León, mordiéndose los labios, pataleaba.

—Y a la derecha, ese gentilhombre cubierto con esa armadura de hierro, montado en un caballo que se encabrita, es su nieto Luis de Brézé, señor de Breval y de Montchauvet, conde de Maulevrer, barón de Mauny, chambelán del rey, caballero de la Orden a igualmente gobernador de Normandía, muerto el 23 de julio de 1531, un domingo, como reza la inscripción; y, por debajo, ese hombre que se dispone a bajar a la tumba, figura exactamente el mismo. ¿Verdad que no es posible ver una más perfecta representación de la nada?

Madame Bovary tomó sus impertinentes. León, inmóvil, la miraba sin intentar siquiera decirle una sola palabra, hacer un solo gesto, tan desilusionado se sentía ante esta doble actitud de charlatanería y de indiferencia.

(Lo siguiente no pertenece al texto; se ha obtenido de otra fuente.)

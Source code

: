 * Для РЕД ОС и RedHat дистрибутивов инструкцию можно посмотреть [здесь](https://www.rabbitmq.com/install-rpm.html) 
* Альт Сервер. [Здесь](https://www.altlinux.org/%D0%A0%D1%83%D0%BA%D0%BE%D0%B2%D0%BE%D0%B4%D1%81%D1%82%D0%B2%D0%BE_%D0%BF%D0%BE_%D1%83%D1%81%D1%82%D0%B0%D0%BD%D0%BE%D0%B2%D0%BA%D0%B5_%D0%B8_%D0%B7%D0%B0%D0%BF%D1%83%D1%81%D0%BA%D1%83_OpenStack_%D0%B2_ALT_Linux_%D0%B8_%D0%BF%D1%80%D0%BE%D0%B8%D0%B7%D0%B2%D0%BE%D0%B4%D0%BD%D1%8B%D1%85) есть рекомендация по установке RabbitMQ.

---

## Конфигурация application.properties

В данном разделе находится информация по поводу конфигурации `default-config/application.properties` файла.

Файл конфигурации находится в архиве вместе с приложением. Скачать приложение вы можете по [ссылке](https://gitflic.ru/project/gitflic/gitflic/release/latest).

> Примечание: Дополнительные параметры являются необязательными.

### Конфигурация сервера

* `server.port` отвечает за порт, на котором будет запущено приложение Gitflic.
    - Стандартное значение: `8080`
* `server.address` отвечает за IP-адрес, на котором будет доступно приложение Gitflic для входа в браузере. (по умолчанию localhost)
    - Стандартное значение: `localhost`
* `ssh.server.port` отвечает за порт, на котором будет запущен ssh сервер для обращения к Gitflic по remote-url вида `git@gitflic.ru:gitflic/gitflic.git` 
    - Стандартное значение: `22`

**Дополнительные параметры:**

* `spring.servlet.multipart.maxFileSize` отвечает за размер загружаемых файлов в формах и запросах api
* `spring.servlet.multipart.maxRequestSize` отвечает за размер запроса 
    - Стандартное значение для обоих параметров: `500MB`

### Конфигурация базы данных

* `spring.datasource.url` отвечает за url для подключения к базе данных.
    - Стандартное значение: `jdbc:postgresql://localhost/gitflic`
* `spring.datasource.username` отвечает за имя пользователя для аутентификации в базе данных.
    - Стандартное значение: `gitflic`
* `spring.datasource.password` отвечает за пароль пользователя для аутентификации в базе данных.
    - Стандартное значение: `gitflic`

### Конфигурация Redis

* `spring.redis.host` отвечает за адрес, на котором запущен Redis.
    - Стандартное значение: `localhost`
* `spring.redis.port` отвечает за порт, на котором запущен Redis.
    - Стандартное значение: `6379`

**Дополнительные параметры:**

El inagotable guía continuaba:

—Al lado de él, esa mujer arrodillada que llora es su esposa Diana de Poitiers, condesa de Brézé, duquesa de Valentinois, nacida en 1499, muerta en 1566; y a la izquierda, la que lleva un niño en brazos, la Santísima Virgen. Ahora miren a este lado: estos son los sepulcros de los Amboise. Los dos fueron cardenales y arzobispos de Rouen. Aquél era ministro del rey Luis XII. Hizo mucho por la catedral. En su testamento dejó treinta mil escudos de oro para los pobres.

Y sin detenerse, sin dejar de hablar, les llevó a una capilla llena de barandillas: separó algunas y descubrió una especie de bloque, que bien pudiera haber sido una estatua mal hecha.